(Stored data entries)
^^^^^^^^^^^^^^^^

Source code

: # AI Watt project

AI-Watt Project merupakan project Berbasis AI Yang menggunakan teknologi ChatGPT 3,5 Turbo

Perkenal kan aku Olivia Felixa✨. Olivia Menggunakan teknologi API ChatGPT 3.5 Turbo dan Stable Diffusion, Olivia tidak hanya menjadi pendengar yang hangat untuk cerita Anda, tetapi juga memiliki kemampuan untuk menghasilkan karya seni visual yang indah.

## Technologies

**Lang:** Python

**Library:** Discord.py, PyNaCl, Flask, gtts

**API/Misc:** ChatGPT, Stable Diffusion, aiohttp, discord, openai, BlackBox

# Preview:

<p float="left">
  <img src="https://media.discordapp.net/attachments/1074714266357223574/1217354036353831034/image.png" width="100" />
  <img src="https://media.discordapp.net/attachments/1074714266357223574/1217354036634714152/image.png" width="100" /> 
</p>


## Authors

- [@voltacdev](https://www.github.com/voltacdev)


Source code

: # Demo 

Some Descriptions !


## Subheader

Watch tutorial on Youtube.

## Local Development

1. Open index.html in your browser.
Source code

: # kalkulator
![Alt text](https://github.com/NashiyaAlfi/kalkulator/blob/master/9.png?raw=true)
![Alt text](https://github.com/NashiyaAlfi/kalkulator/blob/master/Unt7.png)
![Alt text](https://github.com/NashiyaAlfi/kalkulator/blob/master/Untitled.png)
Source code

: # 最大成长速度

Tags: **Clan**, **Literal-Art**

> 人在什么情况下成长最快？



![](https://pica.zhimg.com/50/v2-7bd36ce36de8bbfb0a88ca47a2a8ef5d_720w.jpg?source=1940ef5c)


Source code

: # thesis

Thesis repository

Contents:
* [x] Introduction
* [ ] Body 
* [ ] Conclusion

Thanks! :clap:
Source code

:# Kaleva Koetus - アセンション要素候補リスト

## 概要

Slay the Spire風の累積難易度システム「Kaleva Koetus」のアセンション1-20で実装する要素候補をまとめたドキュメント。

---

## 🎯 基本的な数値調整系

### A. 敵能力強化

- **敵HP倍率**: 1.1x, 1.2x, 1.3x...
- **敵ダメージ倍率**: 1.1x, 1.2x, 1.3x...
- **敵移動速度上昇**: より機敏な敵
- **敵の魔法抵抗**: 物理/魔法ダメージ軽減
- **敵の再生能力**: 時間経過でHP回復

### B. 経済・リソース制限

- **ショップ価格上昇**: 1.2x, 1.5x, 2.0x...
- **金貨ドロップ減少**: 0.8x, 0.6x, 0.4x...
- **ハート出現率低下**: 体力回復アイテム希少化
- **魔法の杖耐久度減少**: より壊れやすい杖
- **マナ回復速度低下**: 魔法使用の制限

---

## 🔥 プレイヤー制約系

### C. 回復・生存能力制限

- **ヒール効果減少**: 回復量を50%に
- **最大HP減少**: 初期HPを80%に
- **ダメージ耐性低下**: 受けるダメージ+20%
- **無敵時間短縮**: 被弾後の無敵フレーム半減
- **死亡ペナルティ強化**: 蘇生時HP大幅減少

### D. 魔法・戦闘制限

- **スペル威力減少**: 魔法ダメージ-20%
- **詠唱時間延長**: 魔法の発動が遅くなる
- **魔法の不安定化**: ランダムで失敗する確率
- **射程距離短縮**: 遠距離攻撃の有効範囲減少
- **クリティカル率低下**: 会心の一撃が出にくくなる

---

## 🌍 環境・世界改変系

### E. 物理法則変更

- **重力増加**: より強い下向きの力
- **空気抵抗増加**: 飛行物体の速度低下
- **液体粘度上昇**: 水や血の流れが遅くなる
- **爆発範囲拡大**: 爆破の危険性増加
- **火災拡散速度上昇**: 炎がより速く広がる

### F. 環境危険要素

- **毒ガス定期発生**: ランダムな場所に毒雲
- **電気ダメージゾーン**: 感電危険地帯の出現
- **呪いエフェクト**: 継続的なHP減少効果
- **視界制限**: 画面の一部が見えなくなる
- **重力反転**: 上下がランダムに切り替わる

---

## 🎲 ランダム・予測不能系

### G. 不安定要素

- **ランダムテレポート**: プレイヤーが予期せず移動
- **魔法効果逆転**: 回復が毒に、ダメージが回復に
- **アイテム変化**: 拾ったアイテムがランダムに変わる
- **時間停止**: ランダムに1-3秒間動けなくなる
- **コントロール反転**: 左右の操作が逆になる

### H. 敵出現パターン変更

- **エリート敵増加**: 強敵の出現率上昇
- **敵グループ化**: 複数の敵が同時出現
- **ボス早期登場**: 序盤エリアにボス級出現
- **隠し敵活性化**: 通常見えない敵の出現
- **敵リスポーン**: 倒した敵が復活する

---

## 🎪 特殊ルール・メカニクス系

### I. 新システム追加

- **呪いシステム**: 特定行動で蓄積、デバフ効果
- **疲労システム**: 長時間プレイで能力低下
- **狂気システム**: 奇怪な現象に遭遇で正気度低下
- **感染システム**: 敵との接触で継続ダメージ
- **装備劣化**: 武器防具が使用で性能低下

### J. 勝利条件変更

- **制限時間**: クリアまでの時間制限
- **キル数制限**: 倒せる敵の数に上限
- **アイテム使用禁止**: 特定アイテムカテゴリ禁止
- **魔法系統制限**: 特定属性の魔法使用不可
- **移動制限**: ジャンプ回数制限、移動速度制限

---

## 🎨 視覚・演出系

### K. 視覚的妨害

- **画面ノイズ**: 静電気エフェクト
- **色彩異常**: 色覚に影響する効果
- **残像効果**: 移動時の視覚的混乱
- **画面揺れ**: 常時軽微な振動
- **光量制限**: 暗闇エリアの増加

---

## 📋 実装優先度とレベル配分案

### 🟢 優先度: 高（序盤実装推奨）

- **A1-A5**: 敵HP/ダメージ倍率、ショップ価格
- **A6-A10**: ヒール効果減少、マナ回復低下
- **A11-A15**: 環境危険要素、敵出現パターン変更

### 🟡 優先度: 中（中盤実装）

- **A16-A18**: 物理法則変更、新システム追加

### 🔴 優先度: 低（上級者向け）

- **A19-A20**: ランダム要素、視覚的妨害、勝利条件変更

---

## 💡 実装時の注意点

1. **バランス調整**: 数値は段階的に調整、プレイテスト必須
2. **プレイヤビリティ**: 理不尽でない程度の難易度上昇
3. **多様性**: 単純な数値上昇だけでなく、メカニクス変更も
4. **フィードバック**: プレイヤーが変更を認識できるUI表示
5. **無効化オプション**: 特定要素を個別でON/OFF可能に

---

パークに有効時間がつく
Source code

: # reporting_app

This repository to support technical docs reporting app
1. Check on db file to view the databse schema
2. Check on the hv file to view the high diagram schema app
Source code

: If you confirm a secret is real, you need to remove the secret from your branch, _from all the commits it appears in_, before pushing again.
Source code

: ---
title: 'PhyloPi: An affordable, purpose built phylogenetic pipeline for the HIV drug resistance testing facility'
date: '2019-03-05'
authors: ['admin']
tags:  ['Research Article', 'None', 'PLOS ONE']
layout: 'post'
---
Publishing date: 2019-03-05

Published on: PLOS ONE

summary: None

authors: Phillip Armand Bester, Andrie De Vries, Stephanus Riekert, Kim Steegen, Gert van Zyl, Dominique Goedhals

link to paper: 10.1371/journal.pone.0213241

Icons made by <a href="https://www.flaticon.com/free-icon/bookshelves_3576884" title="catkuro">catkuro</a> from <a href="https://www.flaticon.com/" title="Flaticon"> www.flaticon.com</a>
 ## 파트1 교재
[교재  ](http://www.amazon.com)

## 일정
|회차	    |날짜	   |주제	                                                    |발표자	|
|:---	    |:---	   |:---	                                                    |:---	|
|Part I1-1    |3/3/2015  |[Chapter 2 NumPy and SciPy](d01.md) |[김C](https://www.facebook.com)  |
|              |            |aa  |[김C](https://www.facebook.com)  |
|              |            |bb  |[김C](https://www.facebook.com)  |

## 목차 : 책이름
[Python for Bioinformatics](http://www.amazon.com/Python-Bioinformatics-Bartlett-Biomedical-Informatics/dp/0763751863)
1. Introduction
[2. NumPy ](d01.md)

^^^^^^^^^^^^^^^^

- WORK TASK:
Starting at the first line of the records above, please copy each line exactly until you reach the line containing "AI-Watt Project merupakan". Include that line and stop there.

- OUTPUT:
Source code

: # AI Watt project

AI-Watt Project merupakan project Berbasis AI Yang menggunakan teknologi ChatGPT 3,5 Turbo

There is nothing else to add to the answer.